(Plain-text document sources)

• • • • •

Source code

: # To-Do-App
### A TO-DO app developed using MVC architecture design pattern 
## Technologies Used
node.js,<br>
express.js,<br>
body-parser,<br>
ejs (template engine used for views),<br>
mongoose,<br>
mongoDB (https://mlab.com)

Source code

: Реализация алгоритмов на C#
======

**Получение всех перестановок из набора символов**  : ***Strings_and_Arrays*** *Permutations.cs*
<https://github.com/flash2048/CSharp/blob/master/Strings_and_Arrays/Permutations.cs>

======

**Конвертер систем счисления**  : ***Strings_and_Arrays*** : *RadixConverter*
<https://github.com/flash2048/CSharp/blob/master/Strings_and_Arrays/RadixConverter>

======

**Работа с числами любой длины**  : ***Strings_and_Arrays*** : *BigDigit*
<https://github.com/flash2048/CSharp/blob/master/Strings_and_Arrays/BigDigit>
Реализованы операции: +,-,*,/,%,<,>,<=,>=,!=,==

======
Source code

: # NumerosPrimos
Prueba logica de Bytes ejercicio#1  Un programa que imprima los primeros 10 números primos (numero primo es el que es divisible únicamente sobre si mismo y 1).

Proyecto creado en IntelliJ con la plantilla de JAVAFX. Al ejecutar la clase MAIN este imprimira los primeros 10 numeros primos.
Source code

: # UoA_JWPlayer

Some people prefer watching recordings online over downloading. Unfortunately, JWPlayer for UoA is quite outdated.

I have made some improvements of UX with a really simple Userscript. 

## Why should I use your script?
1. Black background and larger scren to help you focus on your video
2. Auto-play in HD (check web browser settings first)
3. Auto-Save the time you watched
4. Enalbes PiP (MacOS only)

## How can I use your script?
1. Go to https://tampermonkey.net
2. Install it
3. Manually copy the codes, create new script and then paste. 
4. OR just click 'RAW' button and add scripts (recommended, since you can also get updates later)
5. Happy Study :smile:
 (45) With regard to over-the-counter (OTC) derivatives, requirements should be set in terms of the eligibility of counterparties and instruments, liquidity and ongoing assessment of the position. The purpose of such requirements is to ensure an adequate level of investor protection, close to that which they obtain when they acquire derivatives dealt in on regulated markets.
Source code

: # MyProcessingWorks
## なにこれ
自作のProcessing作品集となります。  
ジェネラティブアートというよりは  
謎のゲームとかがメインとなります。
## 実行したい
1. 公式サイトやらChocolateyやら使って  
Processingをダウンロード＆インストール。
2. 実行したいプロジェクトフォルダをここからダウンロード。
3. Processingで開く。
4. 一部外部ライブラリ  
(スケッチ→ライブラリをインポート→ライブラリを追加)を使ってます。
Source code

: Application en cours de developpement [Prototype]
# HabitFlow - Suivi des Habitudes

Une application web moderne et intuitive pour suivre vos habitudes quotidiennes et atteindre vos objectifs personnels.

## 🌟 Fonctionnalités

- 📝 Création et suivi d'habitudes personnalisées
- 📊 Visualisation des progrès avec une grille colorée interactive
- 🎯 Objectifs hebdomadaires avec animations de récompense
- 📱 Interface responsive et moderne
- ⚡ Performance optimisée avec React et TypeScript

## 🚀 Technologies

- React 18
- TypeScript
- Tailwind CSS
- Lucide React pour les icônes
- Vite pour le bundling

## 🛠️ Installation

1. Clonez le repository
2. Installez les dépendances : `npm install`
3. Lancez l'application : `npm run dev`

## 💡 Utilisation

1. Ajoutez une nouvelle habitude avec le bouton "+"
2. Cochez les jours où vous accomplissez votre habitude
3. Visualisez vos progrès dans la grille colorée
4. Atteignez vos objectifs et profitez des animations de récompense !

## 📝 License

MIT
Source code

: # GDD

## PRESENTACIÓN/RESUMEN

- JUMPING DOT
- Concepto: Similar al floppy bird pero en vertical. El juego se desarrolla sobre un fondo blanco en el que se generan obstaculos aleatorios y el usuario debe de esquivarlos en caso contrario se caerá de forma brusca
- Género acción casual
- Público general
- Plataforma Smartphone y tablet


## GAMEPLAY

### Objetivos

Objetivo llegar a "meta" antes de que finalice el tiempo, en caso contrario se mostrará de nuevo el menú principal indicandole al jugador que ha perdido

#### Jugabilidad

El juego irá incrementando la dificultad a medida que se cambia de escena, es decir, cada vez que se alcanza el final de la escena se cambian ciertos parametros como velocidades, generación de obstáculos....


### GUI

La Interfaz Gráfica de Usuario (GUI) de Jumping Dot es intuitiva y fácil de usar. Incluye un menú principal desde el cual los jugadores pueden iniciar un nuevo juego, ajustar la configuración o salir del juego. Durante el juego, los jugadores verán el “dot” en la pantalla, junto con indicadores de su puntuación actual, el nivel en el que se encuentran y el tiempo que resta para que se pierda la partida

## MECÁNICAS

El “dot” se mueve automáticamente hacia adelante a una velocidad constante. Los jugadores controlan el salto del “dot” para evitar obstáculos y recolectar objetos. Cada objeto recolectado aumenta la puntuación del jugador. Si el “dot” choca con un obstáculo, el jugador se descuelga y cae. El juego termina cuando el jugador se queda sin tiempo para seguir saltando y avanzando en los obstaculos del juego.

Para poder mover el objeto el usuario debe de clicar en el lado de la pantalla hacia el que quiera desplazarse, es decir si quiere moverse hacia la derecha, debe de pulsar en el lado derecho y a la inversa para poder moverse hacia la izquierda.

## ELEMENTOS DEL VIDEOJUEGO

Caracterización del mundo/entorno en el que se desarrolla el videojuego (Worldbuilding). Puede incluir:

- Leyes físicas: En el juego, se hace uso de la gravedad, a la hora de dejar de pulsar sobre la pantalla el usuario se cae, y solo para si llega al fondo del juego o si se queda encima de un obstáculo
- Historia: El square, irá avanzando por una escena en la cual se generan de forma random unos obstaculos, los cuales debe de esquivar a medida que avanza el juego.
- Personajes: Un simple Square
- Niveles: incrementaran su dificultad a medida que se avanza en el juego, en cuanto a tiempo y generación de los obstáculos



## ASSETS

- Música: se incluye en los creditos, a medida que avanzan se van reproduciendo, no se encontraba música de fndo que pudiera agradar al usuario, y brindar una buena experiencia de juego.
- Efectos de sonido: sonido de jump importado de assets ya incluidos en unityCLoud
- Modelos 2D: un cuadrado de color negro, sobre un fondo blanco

• • • • •

#### What to do:
Retype each record above so that every word stays exactly the same.

#### Written answer:
Source code

: # To-Do-App
### A TO-DO app developed using MVC architecture design pattern 
## Technologies Used
node.js,<br>
express.js,<br>
body-parser,<br>
ejs (template engine used for views),<br>
mongoose,<br>
mongoDB (https://mlab.com)

Source code

: Реализация алгоритмов на C#
======

**Получение всех перестановок из набора символов**  : ***Strings_and_Arrays*** *Permutations.cs*
<https://github.com/flash2048/CSharp/blob/master/Strings_and_Arrays/Permutations.cs>

======

**Конвертер систем счисления**  : ***Strings_and_Arrays*** : *RadixConverter*
<https://github.com/flash2048/CSharp/blob/master/Strings_and_Arrays/RadixConverter>

======

**Работа с числами любой длины**  : ***Strings_and_Arrays*** : *BigDigit*
<https://github.com/flash2048/CSharp/blob/master/Strings_and_Arrays/BigDigit>
Реализованы операции: +,-,*,/,%,<,>,<=,>=,!=,==

======
Source code

: # NumerosPrimos
Prueba logica de Bytes ejercicio#1  Un programa que imprima los primeros 10 números primos (numero primo es el que es divisible únicamente sobre si mismo y 1).

Proyecto creado en IntelliJ con la plantilla de JAVAFX. Al ejecutar la clase MAIN este imprimira los primeros 10 numeros primos.
Source code

: # UoA_JWPlayer

Some people prefer watching recordings online over downloading. Unfortunately, JWPlayer for UoA is quite outdated.

I have made some improvements of UX with a really simple Userscript. 

## Why should I use your script?
1. Black background and larger scren to help you focus on your video
2. Auto-play in HD (check web browser settings first)
3. Auto-Save the time you watched
4. Enalbes PiP (MacOS only)

## How can I use your script?
1. Go to https://tampermonkey.net
2. Install it
3. Manually copy the codes, create new script and then paste. 
4. OR just click 'RAW' button and add scripts (recommended, since you can also get updates later)
5. Happy Study :smile:
 (45) With regard to over-the-counter (OTC) derivatives, requirements should be set in terms of the eligibility of counterparties and instruments, liquidity and ongoing assessment of the position. The purpose of such requirements is to ensure an adequate level of investor protection, close to that which they obtain when they acquire derivatives dealt in on regulated markets.
Source code

: # MyProcessingWorks
## なにこれ
自作のProcessing作品集となります。  
ジェネラティブアートというよりは  
謎のゲームとかがメインとなります。
## 実行したい
1. 公式サイトやらChocolateyやら使って  
Processingをダウンロード＆インストール。
2. 実行したいプロジェクトフォルダをここからダウンロード。
3. Processingで開く。
4. 一部外部ライブラリ  
(スケッチ→ライブラリをインポート→ライブラリを追加)を使ってます。
Source code

: Application en cours de developpement [Prototype]
# HabitFlow - Suivi des Habitudes

Une application web moderne et intuitive pour suivre vos habitudes quotidiennes et atteindre vos objectifs personnels.

## 🌟 Fonctionnalités

- 📝 Création et suivi d'habitudes personnalisées
- 📊 Visualisation des progrès avec une grille colorée interactive
- 🎯 Objectifs hebdomadaires avec animations de récompense
- 📱 Interface responsive et moderne
- ⚡ Performance optimisée avec React et TypeScript

## 🚀 Technologies

- React 18
- TypeScript
- Tailwind CSS
- Lucide React pour les icônes
- Vite pour le bundling

## 🛠️ Installation

1. Clonez le repository
2. Installez les dépendances : `npm install`
3. Lancez l'application : `npm run dev`

## 💡 Utilisation

1. Ajoutez une nouvelle habitude avec le bouton "+"
2. Cochez les jours où vous accomplissez votre habitude
3. Visualisez vos progrès dans la grille colorée
4. Atteignez vos objectifs et profitez des animations de récompense !

## 📝 License

MIT
Source code

: # GDD

## PRESENTACIÓN/RESUMEN

- JUMPING DOT
- Concepto: Similar al floppy bird pero en vertical. El juego se desarrolla sobre un fondo blanco en el que se generan obstaculos aleatorios y el usuario debe de esquivarlos en caso contrario se caerá de forma brusca
- Género acción casual
- Público general
- Plataforma Smartphone y tablet


## GAMEPLAY

### Objetivos

Objetivo llegar a "meta" antes de que finalice el tiempo, en caso contrario se mostrará de nuevo el menú principal indicandole al jugador que ha perdido

#### Jugabilidad

El juego irá incrementando la dificultad a medida que se cambia de escena, es decir, cada vez que se alcanza el final de la escena se cambian ciertos parametros como velocidades, generación de obstáculos....


### GUI

La Interfaz Gráfica de Usuario (GUI) de Jumping Dot es intuitiva y fácil de usar. Incluye un menú principal desde el cual los jugadores pueden iniciar un nuevo juego, ajustar la configuración o salir del juego. Durante el juego, los jugadores verán el “dot” en la pantalla, junto con indicadores de su puntuación actual, el nivel en el que se encuentran y el tiempo que resta para que se pierda la partida

## MECÁNICAS

El “dot” se mueve automáticamente hacia adelante a una velocidad constante. Los jugadores controlan el salto del “dot” para evitar obstáculos y recolectar objetos. Cada objeto recolectado aumenta la puntuación del jugador. Si el “dot” choca con un obstáculo, el jugador se descuelga y cae. El juego termina cuando el jugador se queda sin tiempo para seguir saltando y avanzando en los obstaculos del juego.

Para poder mover el objeto el usuario debe de clicar en el lado de la pantalla hacia el que quiera desplazarse, es decir si quiere moverse hacia la derecha, debe de pulsar en el lado derecho y a la inversa para poder moverse hacia la izquierda.

## ELEMENTOS DEL VIDEOJUEGO

Caracterización del mundo/entorno en el que se desarrolla el videojuego (Worldbuilding). Puede incluir:

- Leyes físicas: En el juego, se hace uso de la gravedad, a la hora de dejar de pulsar sobre la pantalla el usuario se cae, y solo para si llega al fondo del juego o si se queda encima de un obstáculo
- Historia: El square, irá avanzando por una escena en la cual se generan de forma random unos obstaculos, los cuales debe de esquivar a medida que avanza el juego.
- Personajes: Un simple Square
- Niveles: incrementaran su dificultad a medida que se avanza en el juego, en cuanto a tiempo y generación de los obstáculos



## ASSETS

- Música: se incluye en los creditos, a medida que avanzan se van reproduciendo, no se encontraba música de fndo que pudiera agradar al usuario, y brindar una buena experiencia de juego.
- Efectos de sonido: sonido de jump importado de assets ya incluidos en unityCLoud
- Modelos 2D: un cuadrado de color negro, sobre un fondo blanco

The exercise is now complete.